Teacher question
One of my colleagues told us that we should not be teaching guided reading lessons or comprehension skills or strategies. We’re using a core reading program that includes those kinds of things. He says that the science of reading proves that we would get higher reading achievement by teaching more social studies and science (he’s our science teacher) and dropping the comprehension instruction that we are providing. He’s really vocal about this. Can you help us shut him up?
Shanahan’s response
Your colleague is partly right. Knowledge about the world is a valuable commodity in reading comprehension. Education should both nurture curiosity and provide the means to fulfilling it — increasing what kids know about science and social studies (and literature and the arts, too.

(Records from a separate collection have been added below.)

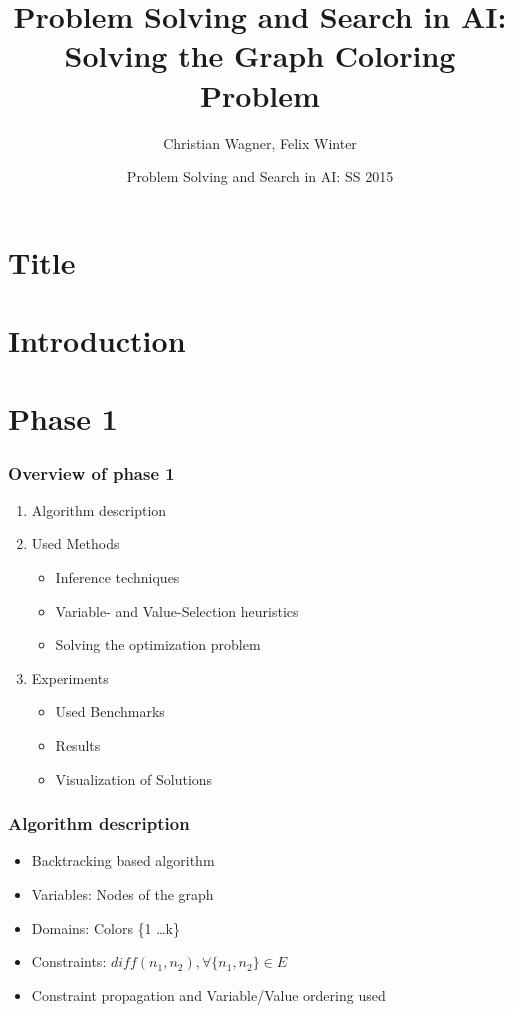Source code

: \documentclass{beamer}
\title[Solving the Graph Coloring Problem] %
{Problem Solving and Search in AI: Solving the Graph Coloring
Problem}
\author{Christian Wagner, Felix Winter}
\institute
{
  TU Wien  
}
\date[SS 2015] %
{Problem Solving and Search in AI: SS 2015}
\begin{document}
\section{Title}
  \frame{\titlepage}


\section{Introduction}




\section{Phase 1}
  \begin{frame}
    \frametitle{Overview of phase 1}

    \begin{enumerate}
      \item Algorithm description
      \item Used Methods
        \begin{itemize}
        \item{Inference techniques}
        \item{Variable- and Value-Selection heuristics}
        \item{Solving the optimization problem}
        \end{itemize}
        
      \item{Experiments}
        \begin{itemize}
        \item{Used Benchmarks}
        \item{Results}
        \item{Visualization of Solutions}
        \end{itemize}

    \end{enumerate}
  \end{frame}


  \begin{frame}
    \frametitle{Algorithm description}
    \begin{itemize}
    \item{Backtracking based algorithm}
    \item{Variables: Nodes of the graph}
    \item{Domains: Colors \{1 \dots k\}}
    \item{Constraints: $diff(n_1, n_2),  \forall \{n_1, n_2\} \in E$}
    \item{Constraint propagation and Variable/Value ordering used}
    \end{itemize}


  \end{frame}
\end{document}
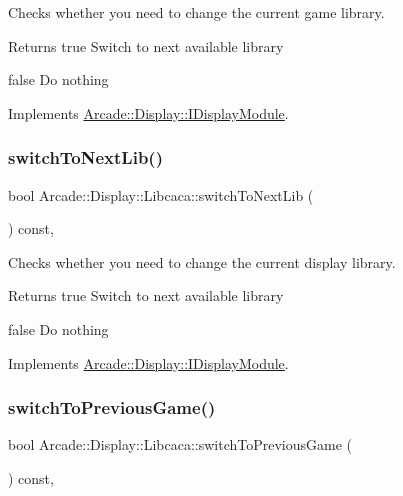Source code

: Checks whether you need to change the current game library. 

\begin{DoxyReturn}{Returns}
true Switch to next available library 

false Do nothing 
\end{DoxyReturn}


Implements \mbox{\hyperlink{classArcade_1_1Display_1_1IDisplayModule_a9584cb0ca3b157c9a4ec94509e4f8e32}{Arcade\+::\+Display\+::\+I\+Display\+Module}}.

\mbox{\label{classArcade_1_1Display_1_1Libcaca_ada47921d3d90780e6817bddd1efcd017}} 
\subsubsection{\texorpdfstring{switchToNextLib()}{switchToNextLib()}}
{\footnotesize\ttfamily bool Arcade\+::\+Display\+::\+Libcaca\+::switch\+To\+Next\+Lib (\begin{DoxyParamCaption}{ }\end{DoxyParamCaption}) const\hspace{0.3cm}{\ttfamily [final]}, {\ttfamily [virtual]}}



Checks whether you need to change the current display library. 

\begin{DoxyReturn}{Returns}
true Switch to next available library 

false Do nothing 
\end{DoxyReturn}


Implements \mbox{\hyperlink{classArcade_1_1Display_1_1IDisplayModule_a0de47361c9d47bf8fc52070b945f23b7}{Arcade\+::\+Display\+::\+I\+Display\+Module}}.

\mbox{\label{classArcade_1_1Display_1_1Libcaca_a2bb528b251b6845c1f429f9f7dc58f4f}} 
\subsubsection{\texorpdfstring{switchToPreviousGame()}{switchToPreviousGame()}}
{\footnotesize\ttfamily bool Arcade\+::\+Display\+::\+Libcaca\+::switch\+To\+Previous\+Game (\begin{DoxyParamCaption}{ }\end{DoxyParamCaption}) const\hspace{0.3cm}{\ttfamily [final]}, {\ttfamily [virtual]}}



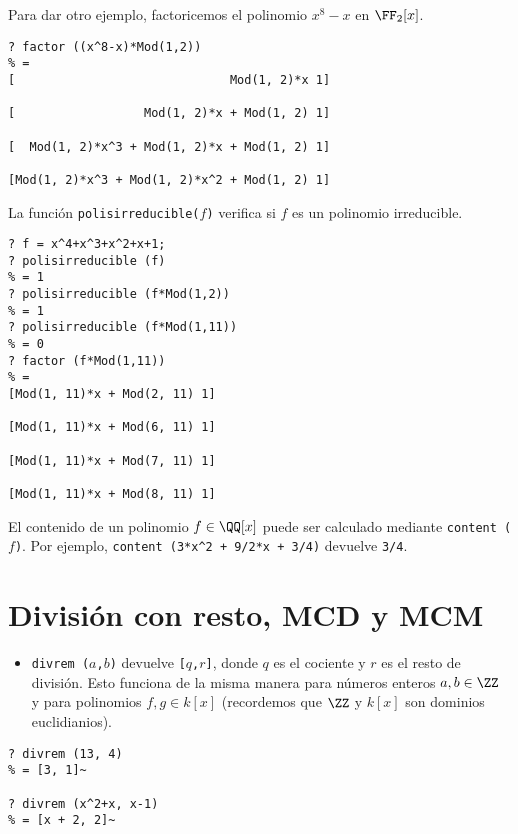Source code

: Para dar otro ejemplo, factoricemos el polinomio $x^8-x$ en $\FF_2 [x]$.

\begin{framed}\footnotesize
\begin{verbatim}
? factor ((x^8-x)*Mod(1,2))
% = 
[                              Mod(1, 2)*x 1]

[                  Mod(1, 2)*x + Mod(1, 2) 1]

[  Mod(1, 2)*x^3 + Mod(1, 2)*x + Mod(1, 2) 1]

[Mod(1, 2)*x^3 + Mod(1, 2)*x^2 + Mod(1, 2) 1]
\end{verbatim}
\end{framed}

La función \texttt{polisirreducible($f$)} verifica si $f$ es un polinomio
irreducible.

\begin{framed}\footnotesize
\begin{verbatim}
? f = x^4+x^3+x^2+x+1;
? polisirreducible (f)
% = 1
? polisirreducible (f*Mod(1,2))
% = 1
? polisirreducible (f*Mod(1,11))
% = 0
? factor (f*Mod(1,11))
% = 
[Mod(1, 11)*x + Mod(2, 11) 1]

[Mod(1, 11)*x + Mod(6, 11) 1]

[Mod(1, 11)*x + Mod(7, 11) 1]

[Mod(1, 11)*x + Mod(8, 11) 1]
\end{verbatim}
\end{framed}

El contenido de un polinomio $f \in \QQ [x]$ puede ser calculado mediante
\texttt{content\,($f$)}. Por ejemplo, \texttt{content\,(3*x\^{}2 + 9/2*x + 3/4)}
devuelve \texttt{3/4}.


\section{División con resto, MCD y MCM}

\begin{itemize}
\item \texttt{divrem\,($a$,$b$)} devuelve \texttt{[$q$,$r$]}, donde $q$ es
  el cociente y $r$ es el resto de división. Esto funciona de la misma manera
  para números enteros $a,b\in \ZZ$ y para polinomios $f,g \in k [x]$
  (recordemos que $\ZZ$ y $k [x]$ son dominios euclidianios).
\end{itemize}

\begin{framed}\footnotesize
\begin{verbatim}
? divrem (13, 4)
% = [3, 1]~

? divrem (x^2+x, x-1)
% = [x + 2, 2]~
\end{verbatim}
\end{framed}

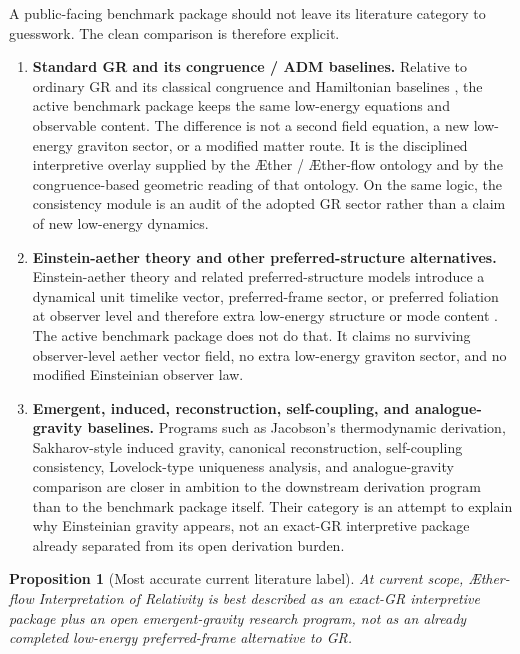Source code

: \documentclass[11pt]{article}
\newcommand{\Aether}{\AE{}ther}
\newcommand{\Aflow}{\AE{}ther-flow}
\newcommand{\TheoryName}{\Aflow{} Interpretation of Relativity}
\newtheorem{proposition}{Proposition}
\begin{document}
A public-facing benchmark package should not leave its literature category to guesswork. The clean comparison is therefore explicit.
\begin{enumerate}
    \item \textbf{Standard GR and its congruence / ADM baselines.} Relative to ordinary GR and its classical congruence and Hamiltonian baselines \cite{Einstein1916,Raychaudhuri1955,EllisVanElst1999,ADM1962}, the active benchmark package keeps the same low-energy equations and observable content. The difference is not a second field equation, a new low-energy graviton sector, or a modified matter route. It is the disciplined interpretive overlay supplied by the \Aether{} / \Aflow{} ontology and by the congruence-based geometric reading of that ontology. On the same logic, the consistency module is an audit of the adopted GR sector rather than a claim of new low-energy dynamics.
    \item \textbf{Einstein-aether theory and other preferred-structure alternatives.} Einstein-aether theory and related preferred-structure models introduce a dynamical unit timelike vector, preferred-frame sector, or preferred foliation at observer level and therefore extra low-energy structure or mode content \cite{JacobsonMattingly2001,JacobsonMattingly2004,ElingJacobson2004,Jacobson2010,Jacobson2014,JacobsonSperanza2015,Horava2009}. The active benchmark package does not do that. It claims no surviving observer-level aether vector field, no extra low-energy graviton sector, and no modified Einsteinian observer law.
    \item \textbf{Emergent, induced, reconstruction, self-coupling, and analogue-gravity baselines.} Programs such as Jacobson's thermodynamic derivation, Sakharov-style induced gravity, canonical reconstruction, self-coupling consistency, Lovelock-type uniqueness analysis, and analogue-gravity comparison \cite{Jacobson1995,Visser2002,HojmanKucharTeitelboim1976,Deser2004,Lovelock1971,BarceloLiberatiVisser2011,Sakharov1967} are closer in ambition to the downstream derivation program than to the benchmark package itself. Their category is an attempt to explain why Einsteinian gravity appears, not an exact-GR interpretive package already separated from its open derivation burden.
\end{enumerate}

\begin{proposition}[Most accurate current literature label]
At current scope, \TheoryName{} is best described as an exact-GR interpretive package plus an open emergent-gravity research program, not as an already completed low-energy preferred-frame alternative to GR.
\end{proposition}
\end{document}
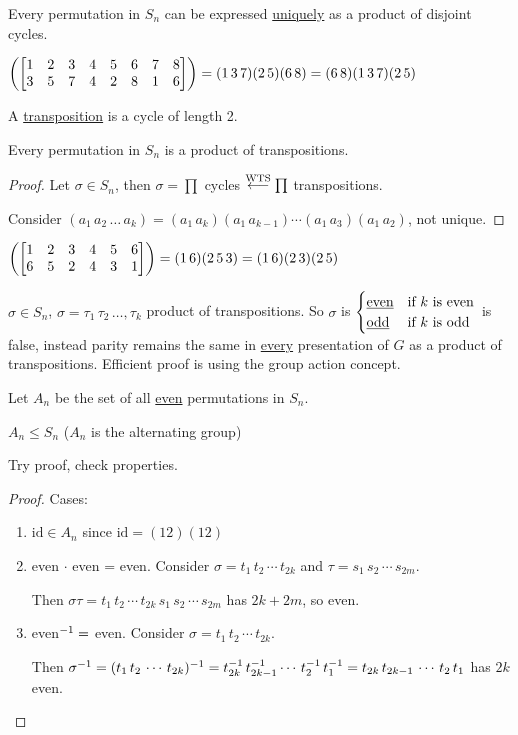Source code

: \documentclass[]{article}
\begin{document}
\begin{theorem}
	Every permutation in $S_n$ can be expressed \ul{uniquely} as a product of disjoint cycles.
\end{theorem}
\begin{example}
	$\left(\begin{bmatrix}1&2&3&4&5&6&7&8\\3&5&7&4&2&8&1&6\end{bmatrix}\right) = (1\,3\,7)(2\,5)(6\,8) = (6\,8)(1\,3\,7)(2\,5)$
\end{example}
\begin{definition}
	A \ul{transposition} is a cycle of length 2.
\end{definition}
\begin{proposition}
	Every permutation in $S_n$ is a product of transpositions.
\end{proposition}
\begin{proof}
	Let $\sigma\in S_n$, then $\sigma = \prod$ cycles $\overset{\text{WTS}}{\longleftarrow} \prod$ transpositions.
	
	Consider $(a_1\,a_2\,\dots\,a_k) = (a_1\,a_k)(a_1\,a_{k-1})\cdots(a_1\,a_3)(a_1\,a_2)$, not unique.
\end{proof}
\begin{example}
	$\left(\begin{bmatrix}1&2&3&4&5&6\\6&5&2&4&3&1\end{bmatrix}\right) = (1\,6)(2\,5\,3) = (1\,6)(2\,3)(2\,5)$
\end{example}

$\sigma\in S_n$, $\sigma = \tau_1\,\tau_2\,\dots,\tau_k$ product of transpositions.
So $\sigma$ is $\begin{cases} \text{\underline{even}} & \text{if $k$ is even} \\ \text{\underline{odd}} & \text{if $k$ is odd} \end{cases}$ is false, instead parity remains the same in \ul{every} presentation of $G$ as a product of transpositions. Efficient proof is using the group action concept.

Let $A_n$ be the set of all \ul{even} permutations in $S_n$.
\begin{proposition}
	$A_n\leq S_n$ ($A_n$ is the alternating group)
\end{proposition}
Try proof, check properties.

\begin{proof}
	Cases:
	\begin{enumerate}
		\item $\text{id}\in A_n$ since $\text{id} = (12)(12)$
		\item even $\cdot$ even = even. Consider $\sigma = t_1\,t_2\,\cdots\,t_{2k}$ and $\tau = s_1\,s_2\,\cdots\,s_{2m}$.
			
			Then $\sigma\tau = t_1\,t_2\,\cdots\,t_{2k}\,s_1\,s_2\,\cdots\,s_{2m}$ has $2k+2m$, so even.
		\item even$^{-1} =$ even. Consider $\sigma = t_1\,t_2\,\cdots\,t_{2k}$.
			
			Then $\sigma^{-1} = (t_1\,t_2\,\cdots\,t_{2k})^{-1} = t_{2k}^{-1}\,t_{2k-1}^{-1}\cdots\, t_2^{-1}\,t_1^{-1} = t_{2k}\,t_{2k-1}\,\cdots\,t_2\,t_1$ has $2k$ even.
	\end{enumerate}
\end{proof}
\end{document}
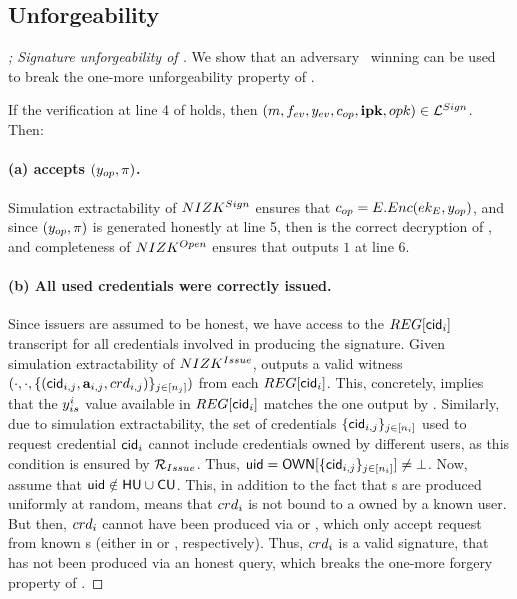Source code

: 
\subsection{Unforgeability}

\begin{proof}[; Signature unforgeability of \CUASGen]
  We show that an adversary \adv~winning \ExpForge can be used to break the
  one-more unforgeability property of \SBCM.
 
  If the verification at line 4 of \ExpForge holds, then $(m,f_{ev},
  y_{ev},c_{op},\mathbf{ipk},opk) \in \mathcal{L}^{Sign}$. Then:

  \paragraph{(a) \Judge accepts $(y_{op},\pi)$.} %
  Simulation extractability of $NIZK^{Sign}$ ensures that $c_{op} =
  E.Enc(ek_{E},y_{op})$, and since $(y_{op},\pi)$ is generated honestly at
  line 5, then \yinsp is the correct decryption of \cinsp, and completeness of
  $NIZK^{Open}$ ensures that \Judge outputs $1$ at line 6.

  \paragraph{(b) All used credentials were correctly issued.} %
  Since issuers are assumed to be honest, we have access to the $\trans[\cid_i]$
  transcript for all credentials involved in producing the signature. Given
  simulation extractability of $NIZK^{Issue}$, \ExtractIssue outputs a valid
  witness $(\cdot,\cdot,\lbrace(\mathsf{cid}_{i,j},\mathbf{a}_{i,j},crd_{i,j})
  \rbrace_{j\in[n_j]})$ from each $\trans[\cid_i]$. This, concretely, implies
  that the $y_{is}^i$ value available in $\trans[\cid_i]$ matches the one
  output by \fissue. Similarly, due to simulation extractability, the set of
  credentials $\lbrace \mathsf{cid}_{i,j}\rbrace_{j\in[n_i]}$ used to request credential
  $\mathsf{cid}_i$ cannot include credentials owned by different users, as this
  condition is ensured by $\mathcal{R}_{Issue}$. Thus, $\mathsf{uid} = \mathsf{OWN}[\lbrace
  \mathsf{cid}_{i,j} \rbrace_{j\in[n_i]}] \neq \bot$. Now, assume that $\mathsf{uid} \notin \mathsf{HU}
  \cup \mathsf{CU}$. This, in addition to the fact that {\usk}s are produced uniformly
  at random, means that $crd_i$ is not bound to a \usk owned by a known
  user. But then, $crd_i$ cannot have been produced via \OBTISS or \ISSUE,
  which only accept request from known {\uid}s (either in \HU or \CU,
  respectively). Thus, $crd_i$ is a valid \SBCM signature, that has not been
  produced via an honest query, which breaks the one-more forgery property of
  \SBCM.


\end{proof}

He goes wrong, however, when he suggests that doing that should take the place of reading instruction. Such instruction can provide your students with a lifetime ability to increase their knowledge independently. Research does not support the idea of simply increasing knowledge about the world results in some automatic improvements in reading ability. There are types of reading comprehension instruction that can provide those kinds of results. Basically, your colleague is very unscientifically going beyond the empirical evidence and overstating his case.
Comprehension instruction is complicated and multivariate — there isn’t a single type of skill or approach that is likely to be sufficient. I can’t possibly, in the space available here, provide a complete map to what can be included profitably in a reading program.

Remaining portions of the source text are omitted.